Grid geometry files - acroucher/PyTOUGH GitHub Wiki
TOUGH2 uses a flexible 'finite volume' formulation, in which the model grid is described only as a set of blocks and the connections between them. The blocks are given volumes, and the connections are assigned areas and distances, but nothing is referenced to any particular coordinate system.
For grid generation, and also for post-processing of model results, a coordinate system is usually needed, so that we know where the model grid blocks would be in the real world. For this it is often convenient to have a separate geometry file which defines the grid geometrically in space. This can then be used to generate the grid block volumes and connection data that TOUGH2 needs, and also to plot the model results spatially.
AUTOUGH2 (the University of Auckland version of TOUGH2) is usually used in conjunction with a MULgraph geometry file containing the geometric description of the model grid. This is named after MULgraph, the graphical interface for TOUGH2 developed at the University of Auckland in the 1990s. However, the MULgraph geometry file format can be used independently of MULgraph itself.

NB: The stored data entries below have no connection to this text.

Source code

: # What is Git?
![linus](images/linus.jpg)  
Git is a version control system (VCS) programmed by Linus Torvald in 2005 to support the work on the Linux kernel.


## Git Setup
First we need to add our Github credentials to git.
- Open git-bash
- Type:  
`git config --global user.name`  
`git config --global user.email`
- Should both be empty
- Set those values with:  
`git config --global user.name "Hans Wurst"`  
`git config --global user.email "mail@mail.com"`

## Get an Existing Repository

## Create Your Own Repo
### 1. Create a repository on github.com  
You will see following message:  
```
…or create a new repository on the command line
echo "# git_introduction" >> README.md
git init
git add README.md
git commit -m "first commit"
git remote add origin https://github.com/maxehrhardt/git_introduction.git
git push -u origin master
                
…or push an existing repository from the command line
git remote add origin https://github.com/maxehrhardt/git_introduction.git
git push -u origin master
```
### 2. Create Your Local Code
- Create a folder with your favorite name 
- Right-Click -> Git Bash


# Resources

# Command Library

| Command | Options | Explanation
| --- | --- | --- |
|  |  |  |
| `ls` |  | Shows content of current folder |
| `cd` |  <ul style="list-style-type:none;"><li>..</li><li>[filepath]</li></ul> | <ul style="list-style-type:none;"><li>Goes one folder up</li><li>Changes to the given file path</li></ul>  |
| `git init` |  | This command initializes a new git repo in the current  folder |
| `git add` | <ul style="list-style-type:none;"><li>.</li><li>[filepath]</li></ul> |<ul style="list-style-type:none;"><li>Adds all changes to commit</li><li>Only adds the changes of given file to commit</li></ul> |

The MULgraph geometry file format assumes a layered grid structure in the vertical direction, but allows arbitrary unstructured polygonal columns in the horizontal. It can represent surface topography by allowing blocks in the top layer to have different heights, or blocks in the uppermost layers to be completely absent. A simple representation of well tracks can also be included in the MULgraph geometry file.
MULgraph geometry files can also be used in conjunction with TOUGH2, as well as AUTOUGH2. Conversely, most of PyTOUGH can still be used without using MULgraph geometry files, if preferred.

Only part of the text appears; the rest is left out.